Dans une folie meurtrière en février 2012, l'homme a tué sa mère Ginette Roy-Morin et ses deux nièces Laurence et Juliette Fillion à Saint-Romain. Il avait été déclaré non criminellement responsable pour troubles mentaux.

Il a été reconnu non criminellement responsable pour cause de troubles mentaux en vertu de l'article 16 du Code criminel.

La révision annuelle de son cas se déroulait mercredi à Sherbrooke devant la commission d'examen des troubles mentaux du Tribunal administratif du Québec (TAQ).

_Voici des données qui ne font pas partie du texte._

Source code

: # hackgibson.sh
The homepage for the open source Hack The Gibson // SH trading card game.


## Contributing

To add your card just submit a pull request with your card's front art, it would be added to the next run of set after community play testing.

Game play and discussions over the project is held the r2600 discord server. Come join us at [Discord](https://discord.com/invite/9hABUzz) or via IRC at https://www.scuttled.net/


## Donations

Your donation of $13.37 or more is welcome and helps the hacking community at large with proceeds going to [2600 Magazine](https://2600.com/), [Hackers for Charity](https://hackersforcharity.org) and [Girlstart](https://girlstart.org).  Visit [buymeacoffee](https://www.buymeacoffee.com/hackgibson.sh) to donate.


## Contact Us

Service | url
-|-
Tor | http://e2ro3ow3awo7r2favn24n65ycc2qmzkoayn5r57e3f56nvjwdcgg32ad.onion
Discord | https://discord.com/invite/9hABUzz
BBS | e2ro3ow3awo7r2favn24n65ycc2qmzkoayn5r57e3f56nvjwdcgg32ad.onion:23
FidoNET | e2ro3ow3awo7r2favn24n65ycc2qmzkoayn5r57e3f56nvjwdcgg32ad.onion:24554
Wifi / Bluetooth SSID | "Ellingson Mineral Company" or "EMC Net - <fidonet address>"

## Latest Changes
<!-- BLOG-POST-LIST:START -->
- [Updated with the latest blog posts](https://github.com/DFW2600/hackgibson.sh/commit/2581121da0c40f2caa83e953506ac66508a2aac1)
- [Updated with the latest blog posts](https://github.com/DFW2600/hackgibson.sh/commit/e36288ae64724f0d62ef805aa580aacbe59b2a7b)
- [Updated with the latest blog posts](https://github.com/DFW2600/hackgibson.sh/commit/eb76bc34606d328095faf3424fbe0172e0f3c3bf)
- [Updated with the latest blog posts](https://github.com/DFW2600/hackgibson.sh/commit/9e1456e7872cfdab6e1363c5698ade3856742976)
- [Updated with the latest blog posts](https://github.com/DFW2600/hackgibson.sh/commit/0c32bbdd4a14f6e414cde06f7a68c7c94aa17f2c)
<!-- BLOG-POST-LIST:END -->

L'an dernier, Pascal Morin avait obtenu la permission de se rendre à la Maison Saint-Georges une fois par semaine à traiter notamment son problème de toxicomanie. Cette année, son temps hors de l'unité psychiatrique passera graduellement de deux, à trois, à quatre puis à cinq jours à tous les trois mois à la Maison Saint-Georges.

Sobre depuis une année

Pascal Morin est sobre depuis plus d'une année. Depuis sa dernière consommation de cocaïne en juillet 2015, il n'a rien consommé et affiche même ses valeurs anti-consommation aux autres patients. Les dépistages de drogue aléatoires sont maintenus.

«Sa dangerosité a beaucoup diminué au cours de la dernière année (...) Il n'y a plus de signe de communication avec Dieu. Des idées grandioses persistent cependant, mais elles ne sont pas psychotiques. Il surestime encore ses capacités qu'il faut ramener», explique Dr Martine Bérubé qui signale qu'il reste du travail à faire, mais que Pascal Morin avance.

«Monsieur Morin s'est impliqué avec détermination. Il a compris qu'il pouvait faire des apprentissages.»


Le TAQ a aussi accepté que Pascal Morin puisse se rendre à l'organisme Sercovie pour commencer certaines activités de bénévolat une fois par semaine si son comportement le permet.

«Monsieur Morin s'est impliqué avec détermination. Il a compris qu'il pouvait faire des apprentissages (...) Le but de la réadaptation psychiatrique amène le patient à aller mieux», estime le Dr Bérubé.

Pascal Morin a aussi entrepris une thérapie en deuil.

«Il a fait ses lectures sur le sujet. On voit un engagement naturel.Il est capable de parler de ce qu'il a fait. Il l'assume. Il nomme des émotions et ce que ses gestes ont pu faire à sa famille. En musicothérapie, il faut des choix qui expriment sa tristesse, ses remords, sa culpabilité», explique la psychiatre.

Un interdit de contact est maintenu avec les membres de sa famille.

«Il comprend que la famille a peur. Il est prêt à respecter les interdits de contact», soutient la psychiatre.